[[ DATA SHOWN open ]]
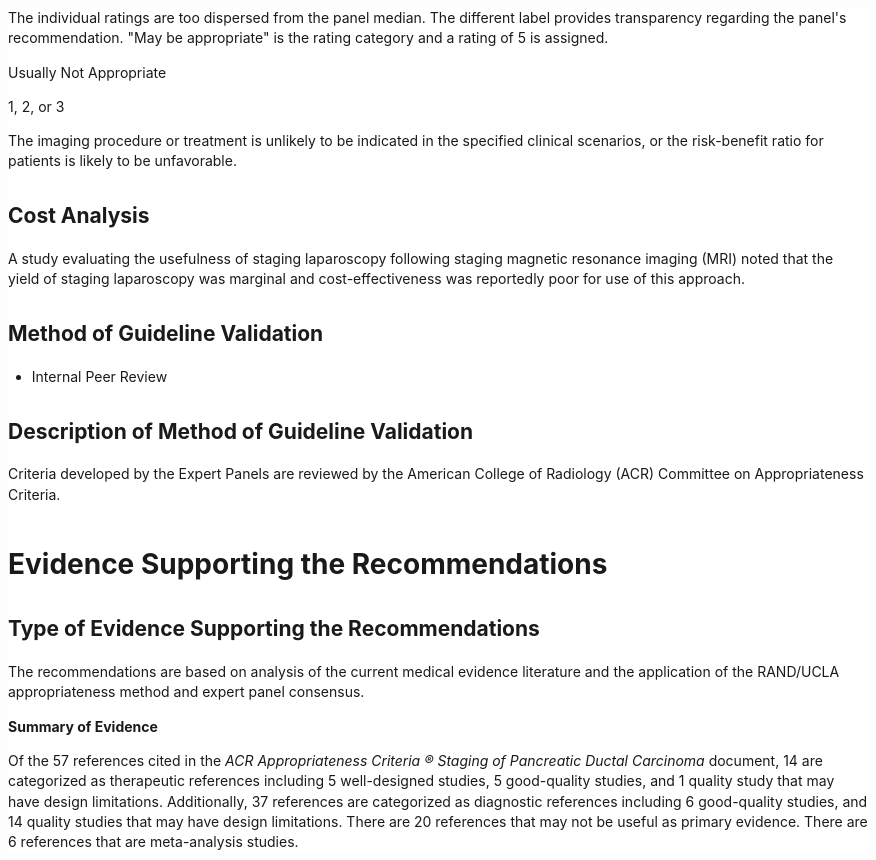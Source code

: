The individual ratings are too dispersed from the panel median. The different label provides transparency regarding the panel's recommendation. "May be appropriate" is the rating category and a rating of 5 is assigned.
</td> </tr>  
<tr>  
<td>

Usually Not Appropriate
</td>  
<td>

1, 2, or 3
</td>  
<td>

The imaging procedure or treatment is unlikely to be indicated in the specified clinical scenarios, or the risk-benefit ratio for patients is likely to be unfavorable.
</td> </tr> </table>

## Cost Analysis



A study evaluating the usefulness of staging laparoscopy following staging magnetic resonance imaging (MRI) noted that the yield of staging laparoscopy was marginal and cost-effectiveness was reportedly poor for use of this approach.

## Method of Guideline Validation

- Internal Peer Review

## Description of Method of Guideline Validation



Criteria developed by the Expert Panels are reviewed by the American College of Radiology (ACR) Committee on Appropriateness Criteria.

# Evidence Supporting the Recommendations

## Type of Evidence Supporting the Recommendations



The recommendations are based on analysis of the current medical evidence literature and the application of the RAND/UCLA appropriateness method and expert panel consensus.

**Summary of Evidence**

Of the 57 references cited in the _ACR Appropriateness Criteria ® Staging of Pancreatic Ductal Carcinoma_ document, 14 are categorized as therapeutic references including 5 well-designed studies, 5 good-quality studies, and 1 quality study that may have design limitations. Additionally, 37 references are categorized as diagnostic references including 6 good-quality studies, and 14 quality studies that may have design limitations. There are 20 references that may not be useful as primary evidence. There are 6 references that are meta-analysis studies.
[[ DATA SHOWN closed ]]
[[ DATA SHOWN open ]]
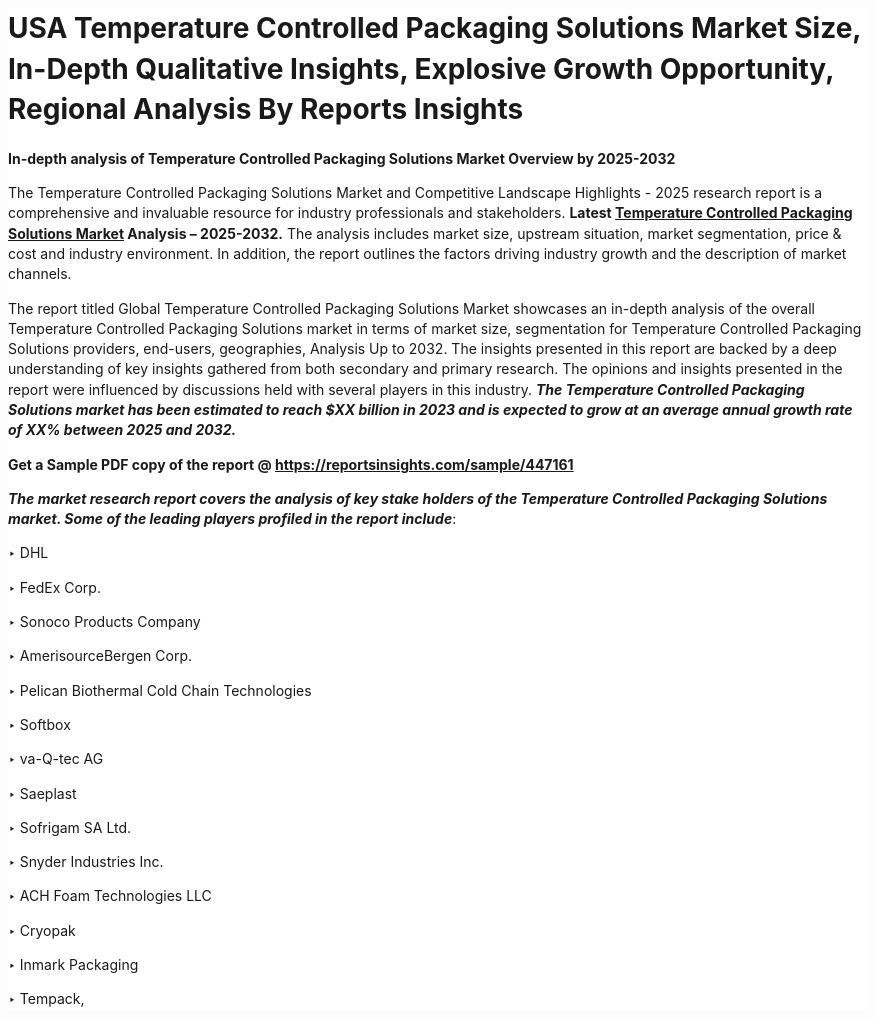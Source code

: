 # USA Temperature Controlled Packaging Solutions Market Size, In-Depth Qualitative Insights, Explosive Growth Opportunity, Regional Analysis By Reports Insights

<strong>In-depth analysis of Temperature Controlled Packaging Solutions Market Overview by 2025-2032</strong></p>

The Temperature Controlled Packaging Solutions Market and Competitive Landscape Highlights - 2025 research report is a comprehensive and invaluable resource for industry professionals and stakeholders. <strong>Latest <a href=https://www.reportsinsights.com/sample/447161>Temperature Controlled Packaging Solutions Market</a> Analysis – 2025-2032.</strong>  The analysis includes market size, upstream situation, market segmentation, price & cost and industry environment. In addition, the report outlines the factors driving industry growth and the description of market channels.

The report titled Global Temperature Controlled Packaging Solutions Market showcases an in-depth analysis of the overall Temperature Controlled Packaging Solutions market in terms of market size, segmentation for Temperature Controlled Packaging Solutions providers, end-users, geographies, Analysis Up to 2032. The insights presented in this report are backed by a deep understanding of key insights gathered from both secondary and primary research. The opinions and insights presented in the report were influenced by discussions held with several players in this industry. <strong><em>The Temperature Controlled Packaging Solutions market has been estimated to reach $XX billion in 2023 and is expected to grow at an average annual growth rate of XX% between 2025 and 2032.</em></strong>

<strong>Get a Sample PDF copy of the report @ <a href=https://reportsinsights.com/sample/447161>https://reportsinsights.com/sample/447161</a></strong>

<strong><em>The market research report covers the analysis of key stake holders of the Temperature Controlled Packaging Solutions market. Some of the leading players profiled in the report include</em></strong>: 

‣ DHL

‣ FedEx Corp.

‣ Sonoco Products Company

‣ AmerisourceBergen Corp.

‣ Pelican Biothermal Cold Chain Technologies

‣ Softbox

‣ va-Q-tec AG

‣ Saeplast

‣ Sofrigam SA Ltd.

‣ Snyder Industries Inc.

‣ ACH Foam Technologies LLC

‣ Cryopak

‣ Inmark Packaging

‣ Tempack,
[[ DATA SHOWN closed ]]
YOUR TASK: Would you copy all lines in the records where the string "segmentation" appears?

EXERCISE SOLUTION:
The Temperature Controlled Packaging Solutions Market and Competitive Landscape Highlights - 2025 research report is a comprehensive and invaluable resource for industry professionals and stakeholders. <strong>Latest <a href=https://www.reportsinsights.com/sample/447161>Temperature Controlled Packaging Solutions Market</a> Analysis – 2025-2032.</strong>  The analysis includes market size, upstream situation, market segmentation, price & cost and industry environment. In addition, the report outlines the factors driving industry growth and the description of market channels.
The report titled Global Temperature Controlled Packaging Solutions Market showcases an in-depth analysis of the overall Temperature Controlled Packaging Solutions market in terms of market size, segmentation for Temperature Controlled Packaging Solutions providers, end-users, geographies, Analysis Up to 2032. The insights presented in this report are backed by a deep understanding of key insights gathered from both secondary and primary research. The opinions and insights presented in the report were influenced by discussions held with several players in this industry. <strong><em>The Temperature Controlled Packaging Solutions market has been estimated to reach $XX billion in 2023 and is expected to grow at an average annual growth rate of XX% between 2025 and 2032.</em></strong>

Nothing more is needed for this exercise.